Photocoupling multi-enzyme nanoreactor simultaneously synthesizes pentanediamine and formic acid

Global output of bio-based products continues to increase, but the release of carbon dioxide (CO₂) has exacerbated the environmental crisis. The simultaneous conversion of CO₂ released by bioprocesses into high-value products is increasingly gaining attention. With this in mind, a compartmentalized photocoupling multi-enzyme nanoreactor consisting of two nanocompartments was created. This nanoreactor uses a ferric tannin-gelatin (TA-Gel) coacervate to synchronously wrap nanocompartment I, which quickly sequesters the CO₂ released by biodecarboxylation to prevent its loss, and nanocompartment II, which converts the sequestered CO₂ into formic acid. The results indicate that nanocompartment I and II were encapsulated in the nanoreactor with high catalytic efficiency. Under the optimal conditions, the yields of pentanediamine and formic acid reached 15.7 ± 1.06 and 8.4 ± 0.07 mM, respectively. Yields of pentanediamine and formic acid by the photocoupling multi-enzyme nanoreactor were highest.
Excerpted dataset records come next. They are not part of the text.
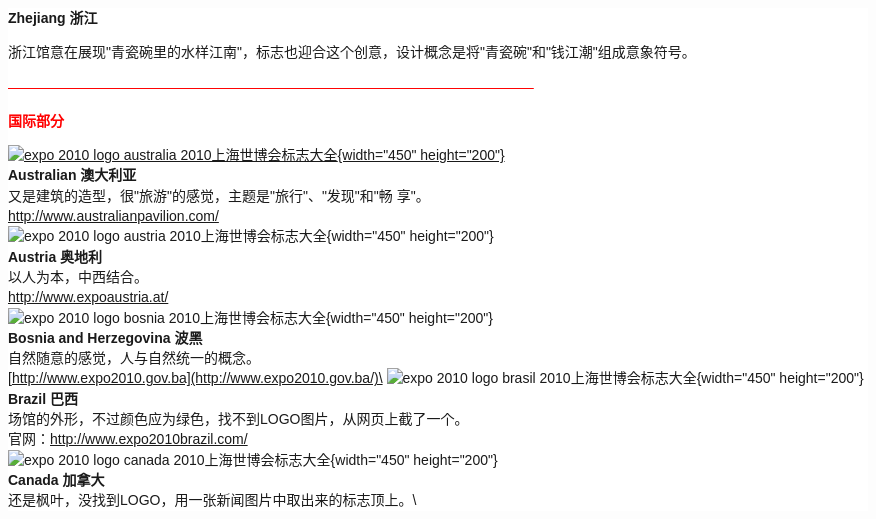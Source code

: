 </div>

<div style="font-family: sans-serif;">

**Zhejiang 浙江**

</div>

<div style="font-family: sans-serif;">

浙江馆意在展现"青瓷碗里的水样江南"，标志也迎合这个创意，设计概念是将"青瓷碗"和"钱江潮"组成意象符号。

</div>

<div style="font-family: sans-serif;">

<span style="color: red;">—————————————————————————————————————–</span>

</div>

<div style="font-family: sans-serif;">

<span style="color: red;">**国际部分**</span>

</div>

<div style="font-family: sans-serif;">

<div>

<div>

<div>

[![expo 2010 logo australia
2010上海世博会标志大全](http://www.rologo.com/images/uploads/2010/05/expo_2010_logo_australia.png "2010上海世博会标志大全"){width="450"
height="200"}\
](http://pp.sohu.com/photoview-318223909-16184115.html)**Australian
澳大利亚**\
又是建筑的造型，很"旅游"的感觉，主题是"旅行"、"发现"和"畅 享"。\
<http://www.australianpavilion.com/>\
![expo 2010 logo austria
2010上海世博会标志大全](http://www.rologo.com/images/uploads/2010/05/expo_2010_logo_austria.png "2010上海世博会标志大全"){width="450"
height="200"}\
**Austria 奥地利**\
以人为本，中西结合。\
<http://www.expoaustria.at/>\
![expo 2010 logo bosnia
2010上海世博会标志大全](http://www.rologo.com/images/uploads/2010/05/expo_2010_logo_bosnia.png "2010上海世博会标志大全"){width="450"
height="200"}\
**Bosnia and Herzegovina 波黑**\
自然随意的感觉，人与自然统一的概念。\
[http://www.expo2010.gov.ba](http://www.expo2010.gov.ba/)\
![expo 2010 logo brasil
2010上海世博会标志大全](http://www.rologo.com/images/uploads/2010/05/expo_2010_logo_brasil.png "2010上海世博会标志大全"){width="450"
height="200"}\
**Brazil 巴西**\
场馆的外形，不过颜色应为绿色，找不到LOGO图片，从网页上截了一个。\
官网：<http://www.expo2010brazil.com/>\
![expo 2010 logo canada
2010上海世博会标志大全](http://www.rologo.com/images/uploads/2010/05/expo_2010_logo_canada.png "2010上海世博会标志大全"){width="450"
height="200"}\
**Canada 加拿大**\
还是枫叶，没找到LOGO，用一张新闻图片中取出来的标志顶上。\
The conversion efficiency of formic acid from CO₂ released by biodecarboxylation by the photocoupling multi-enzyme nanoreactor, mixed nanocompartments, and free one-pot multi-enzyme system was 54.5 %, 43.8 %, and 10.0 %, respectively. The proximity effect significantly promotes the catalytic efficiency of formic acid synthesis from CO₂ released by biodecarboxylation. The novel photocoupling multi-enzyme nanoreactor has important capabilites for upgrading multi-enzyme programmed catalysis.